Bug 1653389

Summary: [RFE] more efficient HA logic
Product: Red Hat Enterprise Virtualization Manager Reporter: Olimp Bockowski <obockows>
Component: ovirt-engineAssignee: Nobody <nobody>
Status: CLOSED DUPLICATE QA Contact: meital avital <mavital>
Severity: medium Docs Contact:
Priority: unspecified    
Version: 4.1.9CC: gveitmic, klaas, rbarry, Rhev-m-bugs
Target Milestone: ovirt-4.4.0Keywords: FutureFeature
Target Release: ---Flags: lsvaty: testing_plan_complete-
Hardware: x86_64   
OS: Linux   
Whiteboard:
Fixed In Version: Doc Type: Enhancement
Doc Text:
Story Points: ---
Clone Of: Environment:
Last Closed: 2020-03-09 22:07:24 UTC Type: Bug
Regression: --- Mount Type: ---
Documentation: --- CRM:
Verified Versions: Category: ---
oVirt Team: Virt RHEL 7.3 requirements from Atomic Host:
Cloudforms Team: --- Target Upstream Version:
Embargoed:

Description Olimp Bockowski 2018-11-26 17:18:13 UTC
The HA logic should be adjusted to the latest RHV features and keep into consideration storage access. 
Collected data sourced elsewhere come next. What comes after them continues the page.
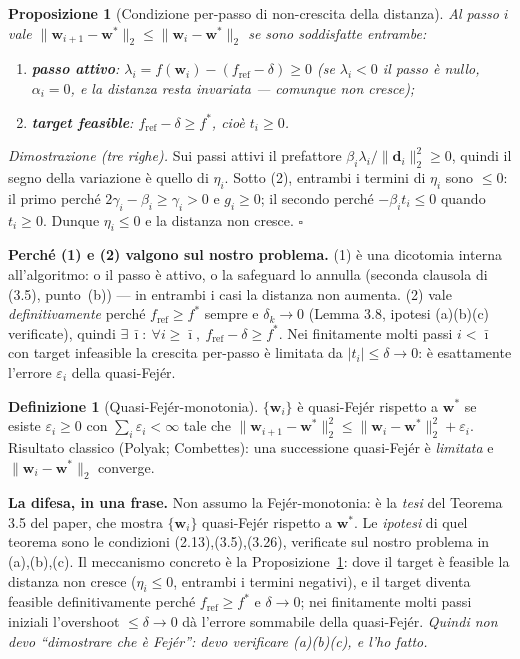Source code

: \documentclass[11pt,a4paper]{article}
\newtheorem{proposition}{Proposizione}
\theoremstyle{definition}
\newtheorem{definition}{Definizione}
\newcommand{\w}{\bm{w}}
\newcommand{\dvec}{\bm{d}}
\newcommand{\wstar}{\w^{*}}
\newcommand{\fstar}{f^{*}}
\newcommand{\fref}{f_{\mathrm{ref}}}
\newcommand{\eps}{\varepsilon}
\newcommand{\norm}[1]{\lVert #1\rVert}
\begin{document}
\begin{proposition}[Condizione per-passo di non-crescita della distanza]
\label{prop:fejer-cond}
Al passo $i$ vale $\norm{\w_{i+1}-\wstar}_2\le\norm{\w_i-\wstar}_2$ se sono soddisfatte
\emph{entrambe}:
\begin{enumerate}[label=\textnormal{(\arabic*)},leftmargin=2.2em]
\item \textbf{passo attivo}: $\lambda_i=f(\w_i)-(\fref-\delta)\ge0$ \;(se $\lambda_i<0$ il passo
è nullo, $\alpha_i=0$, e la distanza resta invariata --- comunque non cresce);
\item \textbf{target feasible}: $\fref-\delta\ge\fstar$, cioè $t_i\ge0$.
\end{enumerate}
\end{proposition}

\emph{Dimostrazione (tre righe).} Sui passi attivi il prefattore
$\beta_i\lambda_i/\norm{\dvec_i}_2^2\ge0$, quindi il segno della variazione è quello di
$\eta_i$. Sotto (2), entrambi i termini di $\eta_i$ sono $\le0$: il primo perché
$2\gamma_i-\beta_i\ge\gamma_i>0$ e $g_i\ge0$; il secondo perché $-\beta_i t_i\le0$ quando
$t_i\ge0$. Dunque $\eta_i\le0$ e la distanza non cresce. \hfill$\square$

\textbf{Perché (1) e (2) valgono sul nostro problema.} (1) è una dicotomia interna
all'algoritmo: o il passo è attivo, o la safeguard lo annulla (seconda clausola di (3.5),
punto~(b)) --- in entrambi i casi la distanza non aumenta. (2) vale \emph{definitivamente}
perché $\fref\ge\fstar$ sempre e $\delta_k\to0$ (Lemma 3.8, ipotesi (a)(b)(c) verificate),
quindi $\exists\,\bar\imath:\ \forall i\ge\bar\imath,\ \fref-\delta\ge\fstar$. Nei finitamente
molti passi $i<\bar\imath$ con target infeasible la crescita per-passo è limitata da
$|t_i|\le\delta\to0$: è esattamente l'errore $\eps_i$ della quasi-Fej\'er.

\begin{definition}[Quasi-Fej\'er-monotonia]
\label{def:quasi-fejer}
$\{\w_i\}$ è quasi-Fej\'er rispetto a $\wstar$ se esiste $\eps_i\ge0$ con
$\sum_i\eps_i<\infty$ tale che
$\norm{\w_{i+1}-\wstar}_2^2\le\norm{\w_i-\wstar}_2^2+\eps_i$. Risultato classico (Polyak;
Combettes): una successione quasi-Fej\'er è \emph{limitata} e $\norm{\w_i-\wstar}_2$ converge.
\end{definition}

\begin{keybox}
\textbf{La difesa, in una frase.} Non assumo la Fej\'er-monotonia: è la \emph{tesi} del Teorema
3.5 del paper, che mostra $\{\w_i\}$ quasi-Fej\'er rispetto a $\wstar$. Le \emph{ipotesi} di quel
teorema sono le condizioni (2.13),(3.5),(3.26), verificate sul nostro problema in (a),(b),(c).
Il meccanismo concreto è la Proposizione~\ref{prop:fejer-cond}: dove il target è feasible la
distanza non cresce ($\eta_i\le0$, entrambi i termini negativi), e il target diventa feasible
definitivamente perché $\fref\ge\fstar$ e $\delta\to0$; nei finitamente molti passi iniziali
l'overshoot $\le\delta\to0$ dà l'errore sommabile della quasi-Fej\'er. \emph{Quindi non devo
``dimostrare che è Fej\'er'': devo verificare (a)(b)(c), e l'ho fatto.}
\end{keybox}
\end{document}
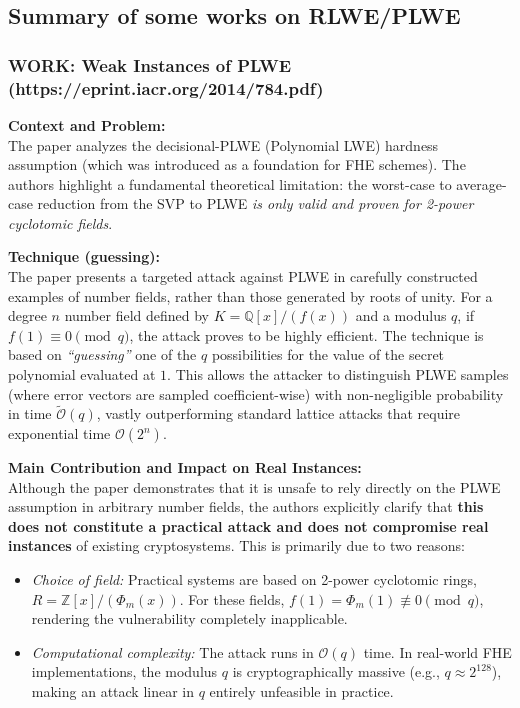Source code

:\subsection{Summary of some works on RLWE/PLWE}\label{appendix:summary}

\subsubsection{WORK: Weak Instances of PLWE (https://eprint.iacr.org/2014/784.pdf)}

\textbf{Context and Problem:} \\
The paper analyzes the decisional-PLWE (Polynomial LWE) hardness assumption (which was introduced as a foundation for FHE schemes). The authors highlight a fundamental theoretical limitation: the worst-case to average-case reduction from the SVP to PLWE \emph{is only valid and proven for 2-power cyclotomic fields}. %

\textbf{Technique (guessing):} \\
The paper presents a targeted attack against PLWE in carefully constructed examples of number fields, rather than those generated by roots of unity. For a degree $n$ number field defined by $K = \mathbb{Q}[x]/(f(x))$ and a modulus $q$, if $f(1) \equiv 0 \pmod q$, the attack proves to be highly efficient. The technique is based on \emph{``guessing''} one of the $q$ possibilities for the value of the secret polynomial evaluated at $1$. This allows the attacker to distinguish PLWE samples (where error vectors are sampled coefficient-wise) with non-negligible probability in time $\tilde{\mathcal{O}}(q)$, vastly outperforming standard lattice attacks that require exponential time $\mathcal{O}(2^n)$.

\textbf{Main Contribution and Impact on Real Instances:} \\
Although the paper demonstrates that it is unsafe to rely directly on the PLWE assumption in arbitrary number fields, the authors explicitly clarify that \textbf{this does not constitute a practical attack and does not compromise real instances} of existing cryptosystems. This is primarily due to two reasons:
\begin{itemize}
    \item \textit{Choice of field:} Practical systems are based on 2-power cyclotomic rings, $R = \mathbb{Z}[x]/(\Phi_m(x))$. For these fields, $f(1) = \Phi_m(1) \not\equiv 0 \pmod q$, rendering the vulnerability completely inapplicable.
    \item \textit{Computational complexity:} The attack runs in $\mathcal{O}(q)$ time. In real-world FHE implementations, the modulus $q$ is cryptographically massive (e.g., $q \approx 2^{128}$), making an attack linear in $q$ entirely unfeasible in practice.
\end{itemize}



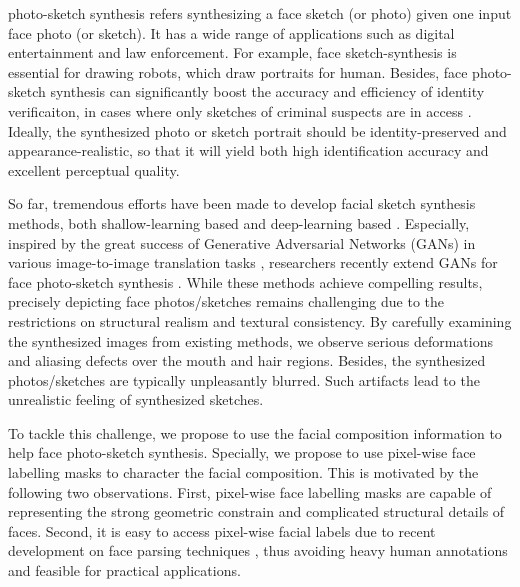 \documentclass[journal]{IEEEtran}
\begin{document}
 photo-sketch synthesis refers synthesizing a face sketch (or photo) given one input face photo (or sketch). It has a wide range of applications such as digital entertainment and law enforcement. 
For example, face sketch-synthesis is essential for drawing robots, which draw portraits for human. Besides, face photo-sketch synthesis can significantly boost the accuracy and efficiency of identity verificaiton, in cases where only sketches of criminal suspects are in access \cite{Wang2014A}. 
Ideally, the synthesized photo or sketch portrait should be identity-preserved and appearance-realistic, so that it will yield both high identification accuracy and excellent perceptual quality. 

So far, tremendous efforts have been made to develop facial sketch synthesis methods, both shallow-learning based and deep-learning based \cite{Wang2017RSLCR,Zhang2018Markov,Zhang2019NPGM}.
Especially, inspired by the great success of Generative Adversarial Networks (GANs) \cite{Goodfellow2014GAN} in various image-to-image translation tasks \cite{Isola2017Pix2Pix,Xian2017SurveyGAN}, researchers recently extend GANs for face photo-sketch synthesis \cite{wang2017bpgan,Di2017VAEGAN,Zhang2018IJCAI}. While these methods achieve compelling results, precisely depicting face photos/sketches remains challenging due to the restrictions on structural realism and textural consistency. By carefully examining the synthesized images from existing methods, we observe serious deformations and aliasing defects over the mouth and hair regions. Besides, the synthesized photos/sketches are typically unpleasantly blurred. Such artifacts lead to the unrealistic feeling of synthesized sketches. 

To tackle this challenge, we propose to use the facial composition information to help face photo-sketch synthesis. Specially, we propose to use pixel-wise face labelling masks to character the facial composition. This is motivated by the following two observations. First, pixel-wise face labelling masks are capable of representing the strong geometric constrain and complicated structural details of faces. Second, it is easy to access pixel-wise facial labels due to recent development on face parsing techniques \cite{Liu2015Multi}, thus avoiding heavy human annotations and feasible for practical applications.
\end{document}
Currently, the logic is quite simple, it tries to start VM by default 10 times with 30 seconds intervals (configured by MaxNumOfTriesToRunFailedAutoStartVm and 
RetryToRunAutoStartVmIntervalInSeconds). This leads to the situation when in some cases HA VMs are not restarted when RHV environment is up and healthy after a longer outage.

Instead, HA VMs could be restarted in a more sophisticated way, e.g. the attempt could be triggered when there is sense to do it, e.g. are enough resources on a cluster level and storage dependencies are available.

What is really odd is the fact that we spend the restart attempt even if the valdidation fails:

WARN  [org.ovirt.engine.core.bll.RunVmCommand] (DefaultQuartzScheduler2) [782bf594] Validation of action 'RunVm' failed for user SYSTEM. Reasons: VAR__ACTION__RUN,VAR__TYPE__VM,SCHEDUL
ING_NO_HOSTS
2018-11-18 08:19:08,723+01 ERROR [org.ovirt.engine.core.dal.dbbroker.auditloghandling.AuditLogDirector] (DefaultQuartzScheduler2) [782bf594] EVENT_ID: HA_VM_RESTART_FAILED(9,603), Correlation ID: null, Call Stack: null, Custom ID: null, Custom Event ID: -1, Message: Restart of the Highly Available VM x01001100 failed.
and eventually
ERROR [org.ovirt.engine.core.dal.dbbroker.auditloghandling.AuditLogDirector] (DefaultQuartzScheduler6) [25701382] EVENT_ID: EXCEEDED_MAXIMUM_NUM_OF_RESTART_HA_VM_ATTEMPTS(9,605), Corre
lation ID: null, Call Stack: null, Custom ID: null, Custom Event ID: -1, Message: Highly Available VM x01001100 could not be restarted automatically, exceeded the maximum number of attempts.

ADDITIONAL INFO:
Some very poor workaround is to make the restart without any limits but it is not possible, only some enormous int value for MaxNumOfTriesToRunFailedAutoStartVm 

/bll/src/main/java/org/ovirt/engine/core/bll/AutoStartVmsRunner.java

from the ConfigValues the value MaxNumOfTriesToRunFailedAutoStartVm is taken and assigned as an integer to MAXIMUM_NUM_OF_TRIES_TO_AUTO_START_VM

...
private static final int MAXIMUM_NUM_OF_TRIES_TO_AUTO_START_VM =
                Config.<Integer> getValue(ConfigValues.MaxNumOfTriesToRunFailedAutoStartVm);
...

later, MAXIMUM_NUM_OF_TRIES_TO_AUTO_START_VM is taken into consideration while scheduling the next try to restart HA VM:


        boolean scheduleNextTimeToRun(Date timeToRunTheVm) {
            this.timeToRunTheVm = timeToRunTheVm;
            return ++numOfRuns < MAXIMUM_NUM_OF_TRIES_TO_AUTO_START_VM;
        }

there is an ordinary comparison without any conditionals
The loop is going through elements of CopyOnWriteArraySet
I don't see any place to make it ad infinitum.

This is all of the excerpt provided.